Por eso conviene revisar periódicamente el proceso de compra.
- ¿Es necesario registrarse?
- ¿Hay demasiados formularios?
- ¿Existen pasos redundantes?
- ¿Se encuentra fácilmente el botón de compra?
Muchas veces pequeñas mejoras generan resultados importantes.
La experiencia debe parecer fluida.
Natural.
Casi invisible.
Cuando el usuario tiene que esforzarse para comprar, la experiencia deja de ser agradable.
El contenido también es diseño
Existe una tendencia a separar diseño y contenido.
Sin embargo, ambos forman parte de la misma experiencia.
Un texto demasiado largo puede ser tan problemático como una fotografía mal realizada.

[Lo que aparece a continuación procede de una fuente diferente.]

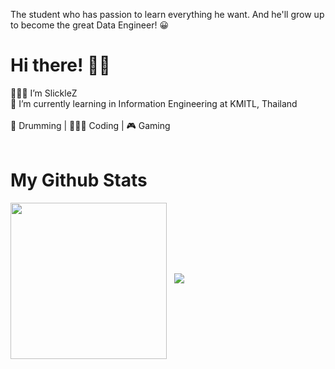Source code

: The student who has passion to learn everything he want. And he'll grow up to become the great Data Engineer! 😀 <br/>
# Hi there! 👋🏻
👨🏻‍💻 I’m SlickleZ <br/>
🏫 I’m currently learning in Information Engineering at KMITL, Thailand <br/> <br/>
🥁 Drumming | 👨🏻‍💻 Coding | 🎮 Gaming <br/> <br/>
# My Github Stats
<img align="center" height=250 src="https://github-readme-stats.vercel.app/api/top-langs/?username=SlickleZ&theme=tokyonight&langs_count=5" /> &nbsp;
<img src="https://github-readme-stats.vercel.app/api/?username=SlickleZ&count_private=true&theme=tokyonight&showicons=true" />
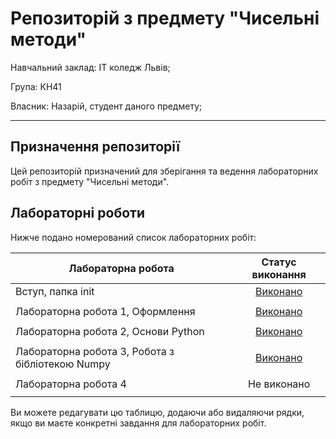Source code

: # Репозиторій з предмету "Чисельні методи"
Навчальний заклад: ІТ коледж Львів;

Група: КН41

Власник: Назарій, студент даного предмету;

---
## Призначення репозиторії
Цей репозиторій призначений для зберігання та ведення лабораторних робіт з предмету "Чисельні методи".
## Лабораторні роботи

Нижче подано номерований список лабораторних робіт:

| Лабораторна робота               | Статус виконання                     |
|----------------------------------|:------------------------------------:|
| Вступ, папка init                | [Виконано](/init/README.md)          |
|                                  |                                      |
| Лабораторна робота 1, Оформлення | [Виконано](/1_lab/README.md)         |
|                                  |                                      |
| Лабораторна робота 2, Основи Python | [Виконано](/2_lab/README.md)      |
|                                  |                                      |
| Лабораторна робота 3, Робота з бібліотекою Numpy | [Виконано](/3_lab/README.md) |
|                                  |                                      |
| Лабораторна робота 4             | Не виконано                          |
|                                  |                                      |

Ви можете редагувати цю таблицю, додаючи або видаляючи рядки, якщо ви маєте конкретні завдання для лабораторних робіт.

El reto consiste en organizar la información de forma que resulte útil y cómoda de consumir.
Para ello conviene:
- Utilizar titulares claros.
- Dividir la información en bloques.
- Destacar beneficios reales.
- Evitar párrafos excesivamente densos.
- Facilitar la lectura rápida.
No se trata de escribir menos.
Se trata de escribir mejor.
El ecommerce también debe transmitir personalidad
Uno de los errores más habituales del pequeño comercio es intentar parecer una gran plataforma.
Sin embargo, su fortaleza suele encontrarse precisamente en lo contrario.
- En la cercanía.
- En la especialización.
- En el conocimiento del producto.
- En la identidad propia.
- La experiencia móvil no debe eliminar esa personalidad.
- Al contrario.
- Debe reforzarla.
Las fotografías, los textos, la selección de productos y la forma de presentarlos deben transmitir la misma esencia que encontraríamos en la tienda física.
Cosas que puedes aplicar desde mañana
- Revisa tu web exclusivamente desde el móvil durante diez minutos.
- Intenta comprar uno de tus productos como si fueras un cliente nuevo.
- Elimina elementos que no aporten valor real.
- Comprueba si el botón de compra se localiza en menos de tres segundos.
- Analiza si las fotografías ayudan a entender tamaño y textura.
- Pide a alguien ajeno al negocio que navegue por la tienda online y observe dónde se pierde.
Porque hoy muchas ventas no dependen únicamente del producto o del precio. Dependen de lo fácil que resulte comprarlo con una sola mano.